(Recorded data)
──────
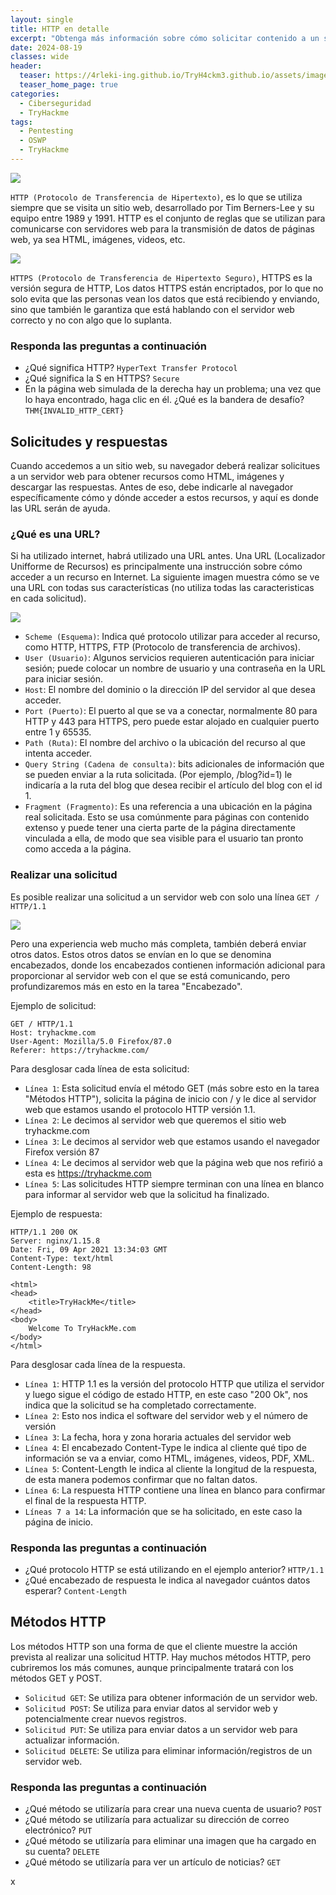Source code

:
 ```yaml
---
layout: single
title: HTTP en detalle
excerpt: "Obtenga más información sobre cómo solicitar contenido a un servidor web mediante el protocolo HTTP."
date: 2024-08-19
classes: wide
header:
  teaser: https://4rleki-ing.github.io/TryH4ckm3.github.io/assets/images/HTTP-Detalle/Detalle.png
  teaser_home_page: true
categories:
  - Ciberseguridad
  - TryHackme
tags:
  - Pentesting
  - OSWP
  - TryHackme
---
```


<img align="center" src="https://4rleki-ing.github.io/TryH4ckm3.github.io/assets/images/HTTP-Detalle/Portada.png">

`HTTP (Protocolo de Transferencia de Hipertexto)`, es lo que se utiliza siempre que se visita un sitio web, desarrollado por Tim Berners-Lee y su equipo entre 1989 y 1991. HTTP es el conjunto de reglas que se utilizan para comunicarse con servidores web para la transmisión de datos de páginas web, ya sea HTML, imágenes, videos, etc.

<img align="center" src="https://4rleki-ing.github.io/TryH4ckm3.github.io/assets/images/HTTP-Detalle/HTTP.png">

`HTTPS (Protocolo de Transferencia de Hipertexto Seguro)`, HTTPS es la versión segura de HTTP, Los datos HTTPS están encriptados, por lo que no solo evita que las personas vean los datos que está recibiendo y enviando, sino que también le garantiza que está hablando con el servidor web correcto y no con algo que lo suplanta.

### Responda las preguntas a continuación
- ¿Qué significa HTTP? `HyperText Transfer Protocol`
- ¿Qué significa la S en HTTPS? `Secure`
- En la página web simulada de la derecha hay un problema; una vez que lo haya encontrado, haga clic en él. ¿Qué es la bandera de desafío? `THM{INVALID_HTTP_CERT}`

## Solicitudes y respuestas
Cuando accedemos a un sitio web, su navegador deberá realizar solicitues a un servidor web para obtener recursos como HTML, imágenes y descargar las respuestas. Antes de eso, debe indicarle al navegador específicamente cómo y dónde acceder a estos recursos, y aquí es donde las URL serán de ayuda.

### ¿Qué es una URL?
Si ha utilizado internet, habrá utilizado una URL antes. Una URL (Localizador Unifforme de Recursos) es principalmente una instrucción sobre cómo acceder a un recurso en Internet. La siguiente imagen muestra cómo se ve una URL con todas sus características (no utiliza todas las caracteristicas en cada solicitud).

<img align="center" src="https://4rleki-ing.github.io/TryH4ckm3.github.io/assets/images/HTTP-Detalle/URL.png">

- `Scheme (Esquema)`: Indica qué protocolo utilizar para acceder al recurso, como HTTP, HTTPS, FTP (Protocolo de transferencia de archivos).
- `User (Usuario)`: Algunos servicios requieren autenticación para iniciar sesión; puede colocar un nombre de usuario y una contraseña en la URL para iniciar sesión.
- `Host`: El nombre del dominio o la dirección IP del servidor al que desea acceder.
- `Port (Puerto)`: El puerto al que se va a conectar, normalmente 80 para HTTP y 443 para HTTPS, pero puede estar alojado en cualquier puerto entre 1 y 65535.
- `Path (Ruta)`: El nombre del archivo o la ubicación del recurso al que intenta acceder.
- `Query String (Cadena de consulta)`: bits adicionales de información que se pueden enviar a la ruta solicitada. (Por ejemplo, /blog?id=1) le indicaría a la ruta del blog que desea recibir el artículo del blog con el id 1.
- `Fragment (Fragmento)`: Es una referencia a una ubicación en la página real solicitada. Esto se usa comúnmente para páginas con contenido extenso y puede tener una cierta parte de la página directamente vinculada a ella, de modo que sea visible para el usuario tan pronto como acceda a la página.

### Realizar una solicitud
Es posible realizar una solicitud a un servidor web con solo una línea `GET / HTTP/1.1`

<img align="center" src="https://4rleki-ing.github.io/TryH4ckm3.github.io/assets/images/HTTP-Detalle/Solicitud-GET.png">

Pero una experiencia web mucho más completa, también deberá enviar otros datos. Estos otros datos se envían en lo que se denomina encabezados, donde los encabezados contienen información adicional para proporcionar al servidor web con el que se está comunicando, pero profundizaremos más en esto en la tarea "Encabezado".

Ejemplo de solicitud: 

```text
GET / HTTP/1.1
Host: tryhackme.com
User-Agent: Mozilla/5.0 Firefox/87.0
Referer: https://tryhackme.com/

```

Para desglosar cada línea de esta solicitud:

- `Línea 1`: Esta solicitud envía el método GET (más sobre esto en la tarea "Métodos HTTP"), solicita la página de inicio con / y le dice al servidor web que estamos usando el protocolo HTTP versión 1.1.
- `Línea 2`: Le decimos al servidor web que queremos el sitio web tryhackme.com
- `Línea 3`: Le decimos al servidor web que estamos usando el navegador Firefox versión 87
- `Línea 4`: Le decimos al servidor web que la página web que nos refirió a esta es https://tryhackme.com
- `Línea 5`: Las solicitudes HTTP siempre terminan con una línea en blanco para informar al servidor web que la solicitud ha finalizado.

Ejemplo de respuesta:

```text
HTTP/1.1 200 OK
Server: nginx/1.15.8
Date: Fri, 09 Apr 2021 13:34:03 GMT
Content-Type: text/html
Content-Length: 98

<html>
<head>
    <title>TryHackMe</title>
</head>
<body>
    Welcome To TryHackMe.com
</body>
</html>
```

Para desglosar cada línea de la respuesta.

- `Línea 1`: HTTP 1.1 es la versión del protocolo HTTP que utiliza el servidor y luego sigue el código de estado HTTP, en este caso "200 Ok", nos indica que la solicitud se ha completado correctamente.
- `Línea 2`: Esto nos indica el software del servidor web y el número de versión
- `Línea 3`: La fecha, hora y zona horaria actuales del servidor web
- `Línea 4`: El encabezado Content-Type le indica al cliente qué tipo de información se va a enviar, como HTML, imágenes, videos, PDF, XML.
- `Línea 5`: Content-Length le indica al cliente la longitud de la respuesta, de esta manera podemos confirmar que no faltan datos.
- `Línea 6`: La respuesta HTTP contiene una línea en blanco para confirmar el final de la respuesta HTTP.
- `Líneas 7 a 14`: La información que se ha solicitado, en este caso la página de inicio.

### Responda las preguntas a continuación
- ¿Qué protocolo HTTP se está utilizando en el ejemplo anterior? `HTTP/1.1`
- ¿Qué encabezado de respuesta le indica al navegador cuántos datos esperar? `Content-Length`

## Métodos HTTP
Los métodos HTTP son una forma de que el cliente muestre la acción prevista al realizar una solicitud HTTP. Hay muchos métodos HTTP, pero cubriremos los más comunes, aunque principalmente tratará con los métodos GET y POST.

- `Solicitud GET`: Se utiliza para obtener información de un servidor web.
- `Solicitud POST`: Se utiliza para enviar datos al servidor web y potencialmente crear nuevos registros.
- `Solicitud PUT`: Se utiliza para enviar datos a un servidor web para actualizar información.
- `Solicitud DELETE`: Se utiliza para eliminar información/registros de un servidor web.

### Responda las preguntas a continuación
- ¿Qué método se utilizaría para crear una nueva cuenta de usuario? `POST`
- ¿Qué método se utilizaría para actualizar su dirección de correo electrónico? `PUT`
- ¿Qué método se utilizaría para eliminar una imagen que ha cargado en su cuenta? `DELETE`
- ¿Qué método se utilizaría para ver un artículo de noticias? `GET`

x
──────
What you will do:
I'd like every record transcribed exactly, with no pictures carried over.

Written answer:
Source code

:
 ```yaml
---
layout: single
title: HTTP en detalle
excerpt: "Obtenga más información sobre cómo solicitar contenido a un servidor web mediante el protocolo HTTP."
date: 2024-08-19
classes: wide
header:
  teaser: https://4rleki-ing.github.io/TryH4ckm3.github.io/assets/images/HTTP-Detalle/Detalle.png
  teaser_home_page: true
categories:
  - Ciberseguridad
  - TryHackme
tags:
  - Pentesting
  - OSWP
  - TryHackme
---
```


<img align="center" src="https://4rleki-ing.github.io/TryH4ckm3.github.io/assets/images/HTTP-Detalle/Portada.png">

`HTTP (Protocolo de Transferencia de Hipertexto)`, es lo que se utiliza siempre que se visita un sitio web, desarrollado por Tim Berners-Lee y su equipo entre 1989 y 1991. HTTP es el conjunto de reglas que se utilizan para comunicarse con servidores web para la transmisión de datos de páginas web, ya sea HTML, imágenes, videos, etc.

<img align="center" src="https://4rleki-ing.github.io/TryH4ckm3.github.io/assets/images/HTTP-Detalle/HTTP.png">

`HTTPS (Protocolo de Transferencia de Hipertexto Seguro)`, HTTPS es la versión segura de HTTP, Los datos HTTPS están encriptados, por lo que no solo evita que las personas vean los datos que está recibiendo y enviando, sino que también le garantiza que está hablando con el servidor web correcto y no con algo que lo suplanta.

### Responda las preguntas a continuación
- ¿Qué significa HTTP? `HyperText Transfer Protocol`
- ¿Qué significa la S en HTTPS? `Secure`
- En la página web simulada de la derecha hay un problema; una vez que lo haya encontrado, haga clic en él. ¿Qué es la bandera de desafío? `THM{INVALID_HTTP_CERT}`

## Solicitudes y respuestas
Cuando accedemos a un sitio web, su navegador deberá realizar solicitues a un servidor web para obtener recursos como HTML, imágenes y descargar las respuestas. Antes de eso, debe indicarle al navegador específicamente cómo y dónde acceder a estos recursos, y aquí es donde las URL serán de ayuda.

### ¿Qué es una URL?
Si ha utilizado internet, habrá utilizado una URL antes. Una URL (Localizador Unifforme de Recursos) es principalmente una instrucción sobre cómo acceder a un recurso en Internet. La siguiente imagen muestra cómo se ve una URL con todas sus características (no utiliza todas las caracteristicas en cada solicitud).

<img align="center" src="https://4rleki-ing.github.io/TryH4ckm3.github.io/assets/images/HTTP-Detalle/URL.png">

- `Scheme (Esquema)`: Indica qué protocolo utilizar para acceder al recurso, como HTTP, HTTPS, FTP (Protocolo de transferencia de archivos).
- `User (Usuario)`: Algunos servicios requieren autenticación para iniciar sesión; puede colocar un nombre de usuario y una contraseña en la URL para iniciar sesión.
- `Host`: El nombre del dominio o la dirección IP del servidor al que desea acceder.
- `Port (Puerto)`: El puerto al que se va a conectar, normalmente 80 para HTTP y 443 para HTTPS, pero puede estar alojado en cualquier puerto entre 1 y 65535.
- `Path (Ruta)`: El nombre del archivo o la ubicación del recurso al que intenta acceder.
- `Query String (Cadena de consulta)`: bits adicionales de información que se pueden enviar a la ruta solicitada. (Por ejemplo, /blog?id=1) le indicaría a la ruta del blog que desea recibir el artículo del blog con el id 1.
- `Fragment (Fragmento)`: Es una referencia a una ubicación en la página real solicitada. Esto se usa comúnmente para páginas con contenido extenso y puede tener una cierta parte de la página directamente vinculada a ella, de modo que sea visible para el usuario tan pronto como acceda a la página.

### Realizar una solicitud
Es posible realizar una solicitud a un servidor web con solo una línea `GET / HTTP/1.1`

<img align="center" src="https://4rleki-ing.github.io/TryH4ckm3.github.io/assets/images/HTTP-Detalle/Solicitud-GET.png">

Pero una experiencia web mucho más completa, también deberá enviar otros datos. Estos otros datos se envían en lo que se denomina encabezados, donde los encabezados contienen información adicional para proporcionar al servidor web con el que se está comunicando, pero profundizaremos más en esto en la tarea "Encabezado".

Ejemplo de solicitud: 

```text
GET / HTTP/1.1
Host: tryhackme.com
User-Agent: Mozilla/5.0 Firefox/87.0
Referer: https://tryhackme.com/

```

Para desglosar cada línea de esta solicitud:

- `Línea 1`: Esta solicitud envía el método GET (más sobre esto en la tarea "Métodos HTTP"), solicita la página de inicio con / y le dice al servidor web que estamos usando el protocolo HTTP versión 1.1.
- `Línea 2`: Le decimos al servidor web que queremos el sitio web tryhackme.com
- `Línea 3`: Le decimos al servidor web que estamos usando el navegador Firefox versión 87
- `Línea 4`: Le decimos al servidor web que la página web que nos refirió a esta es https://tryhackme.com
- `Línea 5`: Las solicitudes HTTP siempre terminan con una línea en blanco para informar al servidor web que la solicitud ha finalizado.

Ejemplo de respuesta:

```text
HTTP/1.1 200 OK
Server: nginx/1.15.8
Date: Fri, 09 Apr 2021 13:34:03 GMT
Content-Type: text/html
Content-Length: 98

<html>
<head>
    <title>TryHackMe</title>
</head>
<body>
    Welcome To TryHackMe.com
</body>
</html>
```

Para desglosar cada línea de la respuesta.

- `Línea 1`: HTTP 1.1 es la versión del protocolo HTTP que utiliza el servidor y luego sigue el código de estado HTTP, en este caso "200 Ok", nos indica que la solicitud se ha completado correctamente.
- `Línea 2`: Esto nos indica el software del servidor web y el número de versión
- `Línea 3`: La fecha, hora y zona horaria actuales del servidor web
- `Línea 4`: El encabezado Content-Type le indica al cliente qué tipo de información se va a enviar, como HTML, imágenes, videos, PDF, XML.
- `Línea 5`: Content-Length le indica al cliente la longitud de la respuesta, de esta manera podemos confirmar que no faltan datos.
- `Línea 6`: La respuesta HTTP contiene una línea en blanco para confirmar el final de la respuesta HTTP.
- `Líneas 7 a 14`: La información que se ha solicitado, en este caso la página de inicio.

### Responda las preguntas a continuación
- ¿Qué protocolo HTTP se está utilizando en el ejemplo anterior? `HTTP/1.1`
- ¿Qué encabezado de respuesta le indica al navegador cuántos datos esperar? `Content-Length`

## Métodos HTTP
Los métodos HTTP son una forma de que el cliente muestre la acción prevista al realizar una solicitud HTTP. Hay muchos métodos HTTP, pero cubriremos los más comunes, aunque principalmente tratará con los métodos GET y POST.

- `Solicitud GET`: Se utiliza para obtener información de un servidor web.
- `Solicitud POST`: Se utiliza para enviar datos al servidor web y potencialmente crear nuevos registros.
- `Solicitud PUT`: Se utiliza para enviar datos a un servidor web para actualizar información.
- `Solicitud DELETE`: Se utiliza para eliminar información/registros de un servidor web.

### Responda las preguntas a continuación
- ¿Qué método se utilizaría para crear una nueva cuenta de usuario? `POST`
- ¿Qué método se utilizaría para actualizar su dirección de correo electrónico? `PUT`
- ¿Qué método se utilizaría para eliminar una imagen que ha cargado en su cuenta? `DELETE`
- ¿Qué método se utilizaría para ver un artículo de noticias? `GET`

x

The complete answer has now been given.